What, can the Devil speak true?


There are times when riding in a bus can be like overhearing the goings-on in a Confessional Booth; I am not a Catholic, I hasten to add, but I’ve seen enough movies about Confessionals to feel I should have been. It’s not the priest’s advice for redemption that intrigues me as much as the similarity of what is being confessed to what I am forced to unload on the dog.

In my experience, confessions are not common on city buses; maybe there’s not enough time between stops; maybe there’s a fear that not everybody in adjacent seats are strangers; maybe there’s a justified fear that even strangers listen. And judge…

Me, I’m always open to a confession, especially if it doesn’t require moving my ears too close to the confessor, or having to adjust my hat. Sometimes, though, if the confession booth is in the seat ahead, it is easy enough to lean forward inconspicuously as if merely rummaging through the backpack I’ve cleverly positioned on my lap. Of course, it helps if the pitch of the penitent’s voice is in sync with the way I’ve tuned my hearing aids to eliminate the noise of the bus.

At any rate, last week en route to my dentist’s office in the far end of the city (don’t ask: good dentists are hard to find; good dental techs even harder), I was forced to take city bus along streets which I seldom travel. The people on the bus and those standing in front of the storefronts seemed unusually taciturn; I seldom travel across the bridge to downtown; North and West Vancouver are my ‘hoods’; downtown Vancouver is, to me at least, alien territory. The language they speak is the same, but the subject matter is downtown-speak.

The noisy, rattling bus I was on seemed accustomed to whispered confessions that, even with the pretend need for adjusting my backpack contents, or fiddling with my hearing aids, did not elicit any concern of being overheard from the occupants in the seat ahead.

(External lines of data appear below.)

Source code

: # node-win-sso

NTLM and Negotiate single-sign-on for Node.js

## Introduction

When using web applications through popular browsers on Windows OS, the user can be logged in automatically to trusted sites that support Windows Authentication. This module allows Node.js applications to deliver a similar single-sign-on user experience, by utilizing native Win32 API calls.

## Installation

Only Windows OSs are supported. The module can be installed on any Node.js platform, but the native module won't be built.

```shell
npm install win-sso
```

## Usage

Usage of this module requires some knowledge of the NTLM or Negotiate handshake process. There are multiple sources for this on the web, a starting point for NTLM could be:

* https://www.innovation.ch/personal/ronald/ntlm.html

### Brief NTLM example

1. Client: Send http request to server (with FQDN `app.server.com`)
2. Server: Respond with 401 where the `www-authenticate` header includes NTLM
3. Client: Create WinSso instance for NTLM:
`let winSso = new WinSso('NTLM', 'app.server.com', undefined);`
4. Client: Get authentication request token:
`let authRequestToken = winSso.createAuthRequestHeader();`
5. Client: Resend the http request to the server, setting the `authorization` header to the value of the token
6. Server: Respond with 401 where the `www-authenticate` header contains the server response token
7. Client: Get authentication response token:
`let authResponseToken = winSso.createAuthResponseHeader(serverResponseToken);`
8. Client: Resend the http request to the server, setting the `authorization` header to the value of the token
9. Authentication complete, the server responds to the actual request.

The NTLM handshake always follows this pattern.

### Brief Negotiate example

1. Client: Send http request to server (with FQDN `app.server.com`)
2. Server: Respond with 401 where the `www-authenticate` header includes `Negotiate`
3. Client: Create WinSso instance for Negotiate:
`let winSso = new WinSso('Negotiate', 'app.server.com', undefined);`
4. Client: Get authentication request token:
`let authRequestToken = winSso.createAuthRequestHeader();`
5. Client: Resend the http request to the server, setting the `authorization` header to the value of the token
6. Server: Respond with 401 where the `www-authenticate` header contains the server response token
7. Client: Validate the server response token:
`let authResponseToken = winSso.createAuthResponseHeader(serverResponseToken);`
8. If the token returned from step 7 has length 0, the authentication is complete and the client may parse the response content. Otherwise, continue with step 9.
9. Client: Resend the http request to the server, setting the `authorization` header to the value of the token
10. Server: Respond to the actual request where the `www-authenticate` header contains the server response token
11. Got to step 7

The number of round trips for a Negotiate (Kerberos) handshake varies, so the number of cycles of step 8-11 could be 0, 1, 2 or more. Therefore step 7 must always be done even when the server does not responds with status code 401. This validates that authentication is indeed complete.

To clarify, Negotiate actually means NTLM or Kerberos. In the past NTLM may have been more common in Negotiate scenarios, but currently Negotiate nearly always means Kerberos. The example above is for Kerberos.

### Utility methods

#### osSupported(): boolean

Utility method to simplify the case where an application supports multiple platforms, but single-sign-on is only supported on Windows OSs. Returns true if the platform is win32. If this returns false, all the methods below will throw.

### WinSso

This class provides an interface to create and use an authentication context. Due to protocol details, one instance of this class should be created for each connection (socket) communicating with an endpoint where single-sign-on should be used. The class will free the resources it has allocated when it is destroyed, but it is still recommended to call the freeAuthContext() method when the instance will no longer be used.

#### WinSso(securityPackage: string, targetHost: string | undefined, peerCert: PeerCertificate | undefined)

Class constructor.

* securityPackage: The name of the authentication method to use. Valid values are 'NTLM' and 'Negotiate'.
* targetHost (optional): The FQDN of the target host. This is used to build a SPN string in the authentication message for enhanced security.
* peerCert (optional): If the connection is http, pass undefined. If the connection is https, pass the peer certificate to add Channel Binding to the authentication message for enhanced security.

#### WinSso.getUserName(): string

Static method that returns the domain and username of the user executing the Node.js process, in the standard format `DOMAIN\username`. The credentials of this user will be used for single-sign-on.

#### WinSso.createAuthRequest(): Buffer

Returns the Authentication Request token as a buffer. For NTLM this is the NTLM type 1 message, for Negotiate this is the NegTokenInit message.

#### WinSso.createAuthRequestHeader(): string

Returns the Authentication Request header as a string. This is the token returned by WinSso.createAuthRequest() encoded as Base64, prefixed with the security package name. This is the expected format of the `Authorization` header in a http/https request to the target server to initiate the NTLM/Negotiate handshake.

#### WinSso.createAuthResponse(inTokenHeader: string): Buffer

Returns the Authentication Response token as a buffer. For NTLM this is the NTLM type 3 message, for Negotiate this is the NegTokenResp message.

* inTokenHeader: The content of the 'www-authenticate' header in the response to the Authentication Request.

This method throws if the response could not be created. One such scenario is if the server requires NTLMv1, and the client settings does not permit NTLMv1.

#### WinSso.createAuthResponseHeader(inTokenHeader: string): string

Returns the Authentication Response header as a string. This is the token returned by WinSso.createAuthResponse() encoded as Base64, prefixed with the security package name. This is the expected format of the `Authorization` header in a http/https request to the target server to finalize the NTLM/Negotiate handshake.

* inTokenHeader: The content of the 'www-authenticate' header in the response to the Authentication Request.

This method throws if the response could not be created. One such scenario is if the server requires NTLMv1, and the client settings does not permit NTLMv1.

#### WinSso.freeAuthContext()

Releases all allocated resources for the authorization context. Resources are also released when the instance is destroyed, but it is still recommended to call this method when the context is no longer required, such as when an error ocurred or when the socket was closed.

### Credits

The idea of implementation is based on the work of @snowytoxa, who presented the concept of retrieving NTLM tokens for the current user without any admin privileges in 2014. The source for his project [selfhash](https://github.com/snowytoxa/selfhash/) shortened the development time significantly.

Although I am well used to the noise of buses, I am also used to people speaking, not whispering their divulgences. But, of course, anything whispered is done that way for a reason, and therefore pretty much ensures eavesdropping, eh?

I have to confess that, being a stranger in a strange vehicle, I wasn’t exactly sure of downtown bus protocol, and tried to be cautiously curious about overhearing things. I mean I didn’t want to partake of plans for a robbery, or a mugging, and decided I would definitely not get off at the same stop as them. Still a whisper is seductive, is it not?

Let’s face it, a whisper connotes either gossip, or potentially malevolent secrets – for either of which I’m all ears. I think it goes back to my childhood when my friends were planning something and they didn’t want me to tag along. I suppose I was nerdy, even then… social skills were never a forte of mine. And now, no one suspects an octogenarian of nerdiness, let alone the ability to hear well enough to acquire much information from whispers.

As long as you’re reasonably dressed, and do not smell too much of the street, I find you are usually tolerated on a bus; I like to think that I do not smell incontinent, and although a trip to the dentist does not mandate a suit and tie, nor expensive after-shave, my habiliment was in keeping with my age. I could be trusted to sit behind whisperers, in other words…

I’m not sure what, apart from the whispering, initially interested me in eavesdropping on the two elderly women in the seat ahead of me, to tell the truth. They were both dressed in faded woolen overcoats -one red and the other… pink I guess- and otherwise almost identical silvery-coiffed heads. From behind, it was difficult to say much about their appearances otherwise, but either could have passed for my mother, I think.

“Did you get your sweater on sale, Tildy?” was the first whisper I heard; it was definitely uninteresting, and I almost closed my backpack at that early stage, until Tildy whispered back that she thought she might have forgotten to pay for it after trying it on yesterday.

“It looked so good on me in the change room,” she added, “I went out to show Janice -you remember her; she shops there, too- and we got talking and wandered out of the store into the mall together.”

Her friend nodded at the news, but before she could whisper anything back, Tildy whispered that she’d worn it again today to pay for it at the store. “I try to be honest Eth, even if I’m kind of forgetful and easily distracted.”

“What did they say at the store when you went back and told them, Tildy? Especially since you were wearing it…?”

Tildy shrugged. “There were different salesgirls there today, and before I could confess my error of walking out with the sweater, one of the girls told me how nice the sweater looked on me. She said it was such a popular a sweater that they’d sold all their stock yesterday.”

“And… did you confess…?”

Tildy bowed her head a little at that and then shook it. “No, they all seemed very pleased at the news of yesterday’s sales, and the girl I talked to was happy that it looked so good on me; then the other two girls came over and admired how well the sweater suited me… and, well, I didn’t want to change the mood.”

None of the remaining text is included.